Published in final edited form as: Curr Opin Endocrinol Diabetes Obes. 2010 Jun;17(3):199–204. doi: 10.1097/med.0b013e3283391989

Aldosterone and Inflammation

Kimberly C Gilbert, Nancy J Brown
PMCID: PMC4079531  NIHMSID: NIHMS605245  PMID: 20422780

Abstract

Purpose of Review

Aldosterone causes tissue inflammation leading to fibrosis and remodeling in the heart, vasculature and kidney. We summarize recent data regarding the mechanism(s) through which aldosterone stimulates inflammation.

Recent Findings

Studies elucidate the cell-specific effects of mineralocorticoid receptor activation on inflammatory cell infiltration and adhesion, and highlight the role of the macrophage in the development of vascular collagen deposition and hypertension. Activation of NF-κB in vascular smooth muscle cells involves a complex interplay between the angiotensin AT1 receptor and the mineralocorticoid receptor. Activation of the mineralocorticoid receptor by aldosterone stimulates an inflammatory phenotype in adipocytes and contributes to insulin resistance by increasing oxidative stress.

Summary

Mechanistic studies of aldosterone-induced inflammation provide the rationale an expanded therapeutic role for mineralocorticoid receptor antagonists and aldosterone synthase inhibitors.

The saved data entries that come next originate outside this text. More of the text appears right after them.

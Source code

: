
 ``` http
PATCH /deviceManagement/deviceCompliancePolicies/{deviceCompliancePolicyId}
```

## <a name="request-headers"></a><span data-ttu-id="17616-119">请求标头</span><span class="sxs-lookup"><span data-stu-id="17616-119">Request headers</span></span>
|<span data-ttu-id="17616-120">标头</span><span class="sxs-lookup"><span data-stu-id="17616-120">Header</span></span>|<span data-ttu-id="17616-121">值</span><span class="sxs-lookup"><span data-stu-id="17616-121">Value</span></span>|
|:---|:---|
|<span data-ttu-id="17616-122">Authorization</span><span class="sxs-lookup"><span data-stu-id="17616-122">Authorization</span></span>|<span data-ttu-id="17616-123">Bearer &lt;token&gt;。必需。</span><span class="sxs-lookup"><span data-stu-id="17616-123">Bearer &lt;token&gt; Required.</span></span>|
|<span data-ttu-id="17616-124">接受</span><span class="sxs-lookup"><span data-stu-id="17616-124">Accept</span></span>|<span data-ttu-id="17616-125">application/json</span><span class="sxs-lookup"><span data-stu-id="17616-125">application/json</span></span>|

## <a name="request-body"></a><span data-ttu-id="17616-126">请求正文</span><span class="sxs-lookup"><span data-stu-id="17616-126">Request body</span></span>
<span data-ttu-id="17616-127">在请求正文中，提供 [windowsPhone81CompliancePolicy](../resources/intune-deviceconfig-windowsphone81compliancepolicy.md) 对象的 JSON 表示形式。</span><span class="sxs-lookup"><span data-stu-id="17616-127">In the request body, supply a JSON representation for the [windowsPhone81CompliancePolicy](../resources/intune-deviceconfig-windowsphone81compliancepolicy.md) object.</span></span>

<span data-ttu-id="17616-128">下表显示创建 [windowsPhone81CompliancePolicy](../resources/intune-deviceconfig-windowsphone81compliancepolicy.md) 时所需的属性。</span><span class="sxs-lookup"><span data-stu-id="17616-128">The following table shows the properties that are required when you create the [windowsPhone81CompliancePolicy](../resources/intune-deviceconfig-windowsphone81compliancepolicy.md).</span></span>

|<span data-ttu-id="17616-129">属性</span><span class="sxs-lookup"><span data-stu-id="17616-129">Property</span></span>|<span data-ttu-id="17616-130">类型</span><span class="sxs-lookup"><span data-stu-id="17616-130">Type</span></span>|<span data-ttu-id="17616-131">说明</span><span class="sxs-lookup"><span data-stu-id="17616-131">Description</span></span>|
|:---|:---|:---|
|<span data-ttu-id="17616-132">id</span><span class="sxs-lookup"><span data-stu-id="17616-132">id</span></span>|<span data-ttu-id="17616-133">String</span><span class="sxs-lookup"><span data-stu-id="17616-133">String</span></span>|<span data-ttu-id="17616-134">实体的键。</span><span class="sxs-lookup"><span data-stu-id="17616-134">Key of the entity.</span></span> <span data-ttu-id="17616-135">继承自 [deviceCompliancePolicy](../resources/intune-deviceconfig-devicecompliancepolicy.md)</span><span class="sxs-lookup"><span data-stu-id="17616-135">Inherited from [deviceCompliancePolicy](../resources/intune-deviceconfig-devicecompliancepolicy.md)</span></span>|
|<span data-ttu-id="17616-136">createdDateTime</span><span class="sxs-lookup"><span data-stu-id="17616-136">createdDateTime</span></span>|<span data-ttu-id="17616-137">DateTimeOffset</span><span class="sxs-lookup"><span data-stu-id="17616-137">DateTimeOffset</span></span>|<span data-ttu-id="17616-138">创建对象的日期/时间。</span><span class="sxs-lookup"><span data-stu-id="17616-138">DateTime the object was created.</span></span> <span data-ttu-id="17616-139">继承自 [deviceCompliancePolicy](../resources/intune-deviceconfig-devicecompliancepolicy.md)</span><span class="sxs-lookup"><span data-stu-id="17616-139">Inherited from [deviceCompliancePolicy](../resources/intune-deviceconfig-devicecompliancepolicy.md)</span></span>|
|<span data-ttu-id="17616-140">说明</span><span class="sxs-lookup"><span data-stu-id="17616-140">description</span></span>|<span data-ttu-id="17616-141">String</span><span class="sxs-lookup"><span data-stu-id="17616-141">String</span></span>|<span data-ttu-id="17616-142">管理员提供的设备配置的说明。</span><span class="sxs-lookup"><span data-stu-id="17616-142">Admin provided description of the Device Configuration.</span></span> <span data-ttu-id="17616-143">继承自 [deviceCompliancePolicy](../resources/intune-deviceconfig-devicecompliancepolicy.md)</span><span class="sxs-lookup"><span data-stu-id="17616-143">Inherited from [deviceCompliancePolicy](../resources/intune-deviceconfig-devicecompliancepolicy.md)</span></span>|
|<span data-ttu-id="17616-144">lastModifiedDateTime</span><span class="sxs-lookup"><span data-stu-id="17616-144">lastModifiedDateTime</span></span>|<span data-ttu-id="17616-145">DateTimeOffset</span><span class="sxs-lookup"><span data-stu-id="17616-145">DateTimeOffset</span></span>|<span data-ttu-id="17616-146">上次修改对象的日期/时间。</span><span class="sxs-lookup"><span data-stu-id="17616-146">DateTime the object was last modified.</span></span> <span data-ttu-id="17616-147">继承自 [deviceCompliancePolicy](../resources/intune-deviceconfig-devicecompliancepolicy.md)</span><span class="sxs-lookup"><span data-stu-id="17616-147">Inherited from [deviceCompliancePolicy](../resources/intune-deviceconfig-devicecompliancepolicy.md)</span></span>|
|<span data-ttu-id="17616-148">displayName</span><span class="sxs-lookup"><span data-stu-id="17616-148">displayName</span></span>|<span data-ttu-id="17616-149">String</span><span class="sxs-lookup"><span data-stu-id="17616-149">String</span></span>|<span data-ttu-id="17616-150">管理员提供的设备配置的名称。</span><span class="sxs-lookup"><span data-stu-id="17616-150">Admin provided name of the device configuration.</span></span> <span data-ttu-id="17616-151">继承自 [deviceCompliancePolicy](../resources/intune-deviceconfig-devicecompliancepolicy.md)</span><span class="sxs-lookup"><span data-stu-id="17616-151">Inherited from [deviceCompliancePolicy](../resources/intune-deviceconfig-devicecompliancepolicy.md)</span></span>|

Keywords: aldosterone, inflammation, reactive oxygen species, fibrosis

Introduction

Aldosterone binds to the mineralocorticoid receptor (MR) of principal cells in the collecting duct of the kidney, stimulates expression of genes such as serum- and glucocorticoid-inducible kinase 1 (SGK1), and activates the epithelial sodium channel (ENaC) to regulate salt excretion, extracellular volume, and blood pressure. Aldosterone can exert effects in non-epithelial cells such as cardiomyocytes, endothelial cells, vascular smooth muscle cells (VSMC), mesangial cells and podocytes via the MR and subsequent genomic events, as well as through nongenomic pathways. Cortisol also binds the MR with high affinity. In epithelial tissues, the enzyme 11β-hydroxysteroid dehydrogenase type 2 (11βHSD-2) converts cortisol (or corticosterone in rodents) to cortisone, which does not bind MR. Many non-epithelial cells lack 11βHSD-2 and thus cortisol occupies the MR of these cells. Studies conducted over the last 15 years reveal that aldosterone causes inflammation leading to fibrosis and remodeling in the heart, vasculature and kidney. Here we review recent developments in our understanding of the mechanism(s) through which aldosterone stimulates inflammation.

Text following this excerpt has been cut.